[[ Entries supplied open ]]

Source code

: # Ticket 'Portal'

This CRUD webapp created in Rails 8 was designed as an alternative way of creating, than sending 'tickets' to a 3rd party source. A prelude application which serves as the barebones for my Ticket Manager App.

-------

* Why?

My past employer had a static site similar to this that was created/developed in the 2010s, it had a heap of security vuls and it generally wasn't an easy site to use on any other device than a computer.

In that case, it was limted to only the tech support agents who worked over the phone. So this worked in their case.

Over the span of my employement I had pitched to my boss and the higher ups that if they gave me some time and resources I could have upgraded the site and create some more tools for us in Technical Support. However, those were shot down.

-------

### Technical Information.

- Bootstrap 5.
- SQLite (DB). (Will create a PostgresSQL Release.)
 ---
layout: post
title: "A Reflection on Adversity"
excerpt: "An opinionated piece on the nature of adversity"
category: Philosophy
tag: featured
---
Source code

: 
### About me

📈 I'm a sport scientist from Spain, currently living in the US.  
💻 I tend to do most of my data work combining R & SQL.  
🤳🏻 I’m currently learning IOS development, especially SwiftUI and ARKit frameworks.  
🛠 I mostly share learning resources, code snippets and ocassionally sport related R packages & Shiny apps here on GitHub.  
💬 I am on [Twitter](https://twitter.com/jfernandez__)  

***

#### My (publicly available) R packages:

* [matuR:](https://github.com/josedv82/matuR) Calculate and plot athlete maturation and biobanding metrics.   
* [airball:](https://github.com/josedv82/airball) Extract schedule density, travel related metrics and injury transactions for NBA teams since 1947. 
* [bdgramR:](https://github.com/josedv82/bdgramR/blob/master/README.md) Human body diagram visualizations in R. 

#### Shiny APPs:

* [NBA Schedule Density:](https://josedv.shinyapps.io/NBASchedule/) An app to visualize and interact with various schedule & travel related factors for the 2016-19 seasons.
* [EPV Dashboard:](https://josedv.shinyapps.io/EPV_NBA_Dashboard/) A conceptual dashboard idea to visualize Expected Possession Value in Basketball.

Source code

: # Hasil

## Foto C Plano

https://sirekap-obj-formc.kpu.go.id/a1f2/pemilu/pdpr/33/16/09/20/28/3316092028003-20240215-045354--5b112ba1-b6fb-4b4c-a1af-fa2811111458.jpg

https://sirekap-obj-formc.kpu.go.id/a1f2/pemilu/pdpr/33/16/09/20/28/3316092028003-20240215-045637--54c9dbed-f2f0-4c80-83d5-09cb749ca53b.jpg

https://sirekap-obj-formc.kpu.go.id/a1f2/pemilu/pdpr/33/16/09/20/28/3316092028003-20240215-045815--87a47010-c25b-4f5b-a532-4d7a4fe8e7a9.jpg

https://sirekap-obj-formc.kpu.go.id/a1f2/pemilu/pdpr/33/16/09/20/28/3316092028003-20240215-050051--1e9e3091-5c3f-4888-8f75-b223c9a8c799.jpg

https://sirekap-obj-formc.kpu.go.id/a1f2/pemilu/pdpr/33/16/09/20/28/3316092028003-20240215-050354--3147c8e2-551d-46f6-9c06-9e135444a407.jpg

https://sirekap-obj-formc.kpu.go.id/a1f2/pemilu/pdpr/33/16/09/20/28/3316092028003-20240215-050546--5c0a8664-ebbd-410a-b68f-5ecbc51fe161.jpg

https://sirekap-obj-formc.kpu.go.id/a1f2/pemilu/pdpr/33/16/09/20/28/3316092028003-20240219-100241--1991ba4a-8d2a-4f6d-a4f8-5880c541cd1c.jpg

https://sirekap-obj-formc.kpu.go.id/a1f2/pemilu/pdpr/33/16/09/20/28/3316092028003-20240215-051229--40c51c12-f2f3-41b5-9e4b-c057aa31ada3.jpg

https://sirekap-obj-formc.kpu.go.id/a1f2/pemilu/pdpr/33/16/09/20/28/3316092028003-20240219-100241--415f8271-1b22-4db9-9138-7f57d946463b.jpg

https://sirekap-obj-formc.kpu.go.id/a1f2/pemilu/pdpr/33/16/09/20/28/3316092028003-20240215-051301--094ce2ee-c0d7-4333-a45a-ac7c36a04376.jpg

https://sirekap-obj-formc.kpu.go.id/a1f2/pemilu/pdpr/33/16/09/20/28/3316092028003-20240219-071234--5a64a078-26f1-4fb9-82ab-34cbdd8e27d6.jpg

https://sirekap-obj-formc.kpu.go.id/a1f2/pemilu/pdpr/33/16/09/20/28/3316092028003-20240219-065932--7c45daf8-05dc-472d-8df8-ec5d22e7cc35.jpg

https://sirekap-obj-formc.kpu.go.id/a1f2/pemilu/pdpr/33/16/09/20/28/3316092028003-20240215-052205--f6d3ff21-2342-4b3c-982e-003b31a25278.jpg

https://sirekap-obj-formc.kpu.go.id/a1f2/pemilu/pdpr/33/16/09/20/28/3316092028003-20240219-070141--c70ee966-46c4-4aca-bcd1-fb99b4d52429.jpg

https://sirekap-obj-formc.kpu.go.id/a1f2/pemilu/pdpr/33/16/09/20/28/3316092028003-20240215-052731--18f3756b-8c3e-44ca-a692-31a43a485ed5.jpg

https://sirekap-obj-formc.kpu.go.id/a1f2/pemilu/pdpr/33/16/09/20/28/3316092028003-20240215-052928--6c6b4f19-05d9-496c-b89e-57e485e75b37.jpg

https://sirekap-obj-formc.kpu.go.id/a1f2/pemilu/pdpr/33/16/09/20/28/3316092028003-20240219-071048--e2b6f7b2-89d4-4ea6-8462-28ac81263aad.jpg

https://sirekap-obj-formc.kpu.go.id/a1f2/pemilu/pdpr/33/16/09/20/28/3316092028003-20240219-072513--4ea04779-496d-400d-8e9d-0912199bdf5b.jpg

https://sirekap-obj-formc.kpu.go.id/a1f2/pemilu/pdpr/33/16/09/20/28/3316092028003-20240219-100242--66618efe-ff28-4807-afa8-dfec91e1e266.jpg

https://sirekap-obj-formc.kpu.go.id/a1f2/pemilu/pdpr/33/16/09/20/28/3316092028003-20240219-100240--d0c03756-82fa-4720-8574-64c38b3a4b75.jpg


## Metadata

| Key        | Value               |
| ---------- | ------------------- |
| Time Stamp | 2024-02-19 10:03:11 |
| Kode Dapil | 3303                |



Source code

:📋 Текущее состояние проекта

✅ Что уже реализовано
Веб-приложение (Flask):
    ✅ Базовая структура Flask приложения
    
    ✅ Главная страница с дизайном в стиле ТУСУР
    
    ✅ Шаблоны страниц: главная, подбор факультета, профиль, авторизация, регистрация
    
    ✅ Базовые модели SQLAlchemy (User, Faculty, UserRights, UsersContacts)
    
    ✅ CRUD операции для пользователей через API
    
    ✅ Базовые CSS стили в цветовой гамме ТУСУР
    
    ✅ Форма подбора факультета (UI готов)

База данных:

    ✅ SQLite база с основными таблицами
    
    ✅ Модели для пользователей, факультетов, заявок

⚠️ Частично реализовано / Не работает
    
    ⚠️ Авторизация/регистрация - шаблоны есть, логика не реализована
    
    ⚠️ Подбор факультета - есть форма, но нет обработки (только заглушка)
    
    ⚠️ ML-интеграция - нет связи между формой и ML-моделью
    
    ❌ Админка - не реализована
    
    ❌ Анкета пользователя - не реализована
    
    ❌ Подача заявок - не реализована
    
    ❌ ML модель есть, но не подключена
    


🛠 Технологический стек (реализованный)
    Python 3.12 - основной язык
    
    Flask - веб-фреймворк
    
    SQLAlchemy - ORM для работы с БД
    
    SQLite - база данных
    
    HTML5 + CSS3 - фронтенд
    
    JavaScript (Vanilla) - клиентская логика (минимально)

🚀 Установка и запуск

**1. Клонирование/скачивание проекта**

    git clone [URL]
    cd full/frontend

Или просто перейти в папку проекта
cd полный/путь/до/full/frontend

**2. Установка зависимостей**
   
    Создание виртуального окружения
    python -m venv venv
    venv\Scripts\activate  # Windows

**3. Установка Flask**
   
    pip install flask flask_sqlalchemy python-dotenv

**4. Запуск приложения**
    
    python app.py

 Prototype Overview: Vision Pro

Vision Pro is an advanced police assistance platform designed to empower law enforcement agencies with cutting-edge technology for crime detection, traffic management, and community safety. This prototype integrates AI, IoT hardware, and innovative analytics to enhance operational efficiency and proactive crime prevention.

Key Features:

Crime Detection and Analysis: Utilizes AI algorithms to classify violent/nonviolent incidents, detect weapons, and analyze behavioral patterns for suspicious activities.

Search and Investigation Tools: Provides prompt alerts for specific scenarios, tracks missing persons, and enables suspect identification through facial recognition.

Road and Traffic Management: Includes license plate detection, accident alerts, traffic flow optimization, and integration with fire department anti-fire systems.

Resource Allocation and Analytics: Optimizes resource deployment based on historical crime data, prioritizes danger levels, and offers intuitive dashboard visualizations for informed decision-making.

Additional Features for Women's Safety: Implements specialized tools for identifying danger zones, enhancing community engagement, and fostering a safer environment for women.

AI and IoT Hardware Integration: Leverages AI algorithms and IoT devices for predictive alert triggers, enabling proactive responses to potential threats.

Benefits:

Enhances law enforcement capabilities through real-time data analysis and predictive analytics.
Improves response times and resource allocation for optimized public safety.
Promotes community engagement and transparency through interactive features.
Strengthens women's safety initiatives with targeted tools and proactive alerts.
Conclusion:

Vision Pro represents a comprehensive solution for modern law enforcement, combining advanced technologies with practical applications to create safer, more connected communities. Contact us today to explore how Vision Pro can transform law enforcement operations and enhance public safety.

[[ Entries supplied closed ]]

◆ Problem details ◆
Whenever a line in the records above contains the string "регистрация", copy that line.

◆ Written solution ◆
    ✅ Шаблоны страниц: главная, подбор факультета, профиль, авторизация, регистрация
    ⚠️ Авторизация/регистрация - шаблоны есть, логика не реализована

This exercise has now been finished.